---
name: bio-batch-downloads
description: Download large datasets from NCBI efficiently using history server, batching, and rate limiting. Use when performing bulk sequence downloads, handling large query results, or production-scale data retrieval.
tool_type: python
primary_tool: Bio.Entrez
---

# Batch Downloads

Download large numbers of records from NCBI efficiently using the history server, batching, and proper rate limiting.

## Required Setup

```python
from Bio import Entrez
import time

Entrez.email = 'your.email@example.com'  # Required by NCBI
Entrez.api_key = 'your_api_key'          # Recommended for large downloads
```

## Rate Limits

| Authentication | Requests/Second | Delay Between |
|---------------|-----------------|---------------|
| Email only | 3 | 0.34 seconds |
| Email + API key | 10 | 0.1 seconds |

Get an API key at: https://www.ncbi.nlm.nih.gov/account/settings/

## History Server

The history server stores search results on NCBI servers, enabling efficient batch retrieval without re-sending large ID lists.

### How It Works

1. Search with `usehistory='y'`
2. Get `WebEnv` (session ID) and `query_key` (result set ID)
3. Fetch results in batches using these identifiers
4. Results stay available for ~15 minutes

```python
# Search with history
handle = Entrez.esearch(db='nucleotide', term='human[orgn] AND mRNA[fkey]', usehistory='y')
search = Entrez.read(handle)
handle.close()

webenv = search['WebEnv']
query_key = search['QueryKey']
total = int(search['Count'])

print(f"Found {total} records, stored in history")
```

## Core Pattern: Batch Download

```python
from Bio import Entrez, SeqIO
import time

Entrez.email = 'your.email@example.com'

def batch_download(db, term, output_file, rettype='fasta', batch_size=500):
    # Search with history
    handle = Entrez.esearch(db=db, term=term, usehistory='y')
    search = Entrez.read(handle)
    handle.close()

    webenv = search['WebEnv']
    query_key = search['QueryKey']
    total = int(search['Count'])

    print(f"Downloading {total} records...")

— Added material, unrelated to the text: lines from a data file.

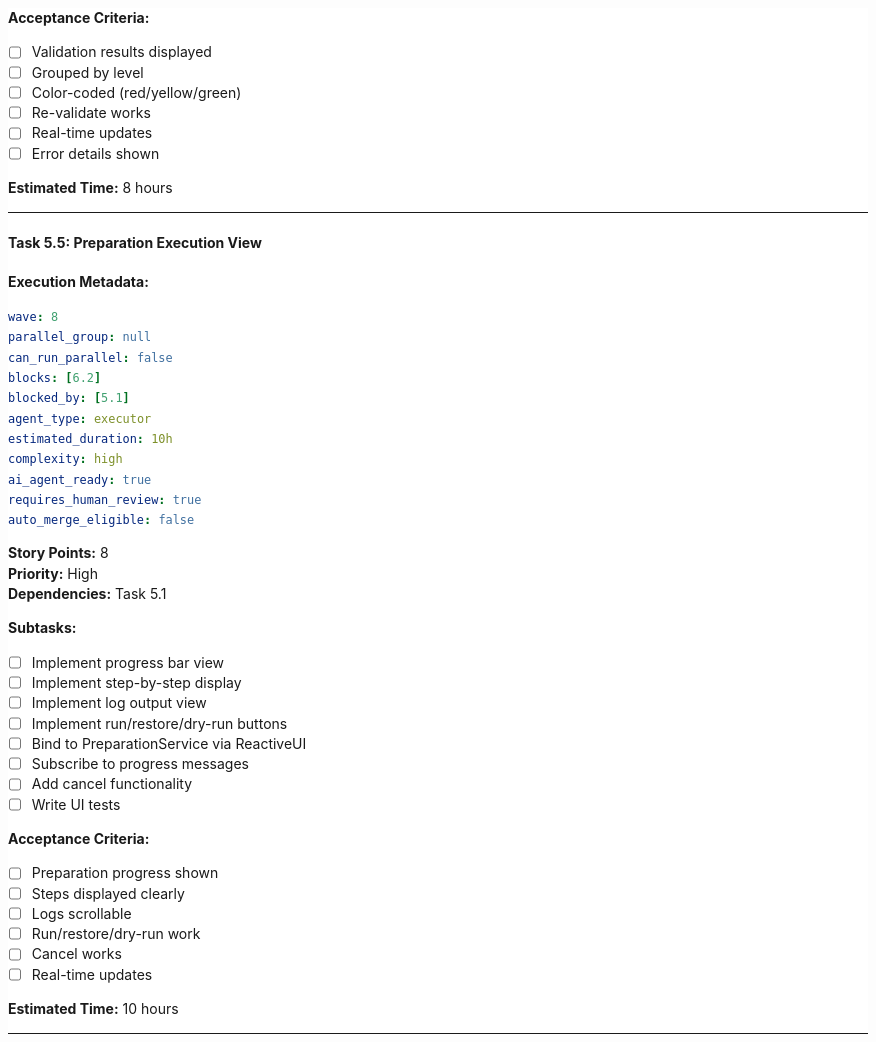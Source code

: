 **Acceptance Criteria:**

- [ ] Validation results displayed
- [ ] Grouped by level
- [ ] Color-coded (red/yellow/green)
- [ ] Re-validate works
- [ ] Real-time updates
- [ ] Error details shown

**Estimated Time:** 8 hours

---

#### Task 5.5: Preparation Execution View

**Execution Metadata:**

```yaml
wave: 8
parallel_group: null
can_run_parallel: false
blocks: [6.2]
blocked_by: [5.1]
agent_type: executor
estimated_duration: 10h
complexity: high
ai_agent_ready: true
requires_human_review: true
auto_merge_eligible: false
```

**Story Points:** 8  
**Priority:** High  
**Dependencies:** Task 5.1

**Subtasks:**

- [ ] Implement progress bar view
- [ ] Implement step-by-step display
- [ ] Implement log output view
- [ ] Implement run/restore/dry-run buttons
- [ ] Bind to PreparationService via ReactiveUI
- [ ] Subscribe to progress messages
- [ ] Add cancel functionality
- [ ] Write UI tests

**Acceptance Criteria:**

- [ ] Preparation progress shown
- [ ] Steps displayed clearly
- [ ] Logs scrollable
- [ ] Run/restore/dry-run work
- [ ] Cancel works
- [ ] Real-time updates

**Estimated Time:** 10 hours

---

    with open(output_file, 'w') as out:
        for start in range(0, total, batch_size):
            print(f"  Fetching {start+1}-{min(start+batch_size, total)}...")

            handle = Entrez.efetch(
                db=db,
                rettype=rettype,
                retmode='text',
                retstart=start,
                retmax=batch_size,
                webenv=webenv,
                query_key=query_key
            )
            out.write(handle.read())
            handle.close()

            time.sleep(0.34)  # Rate limiting (no API key)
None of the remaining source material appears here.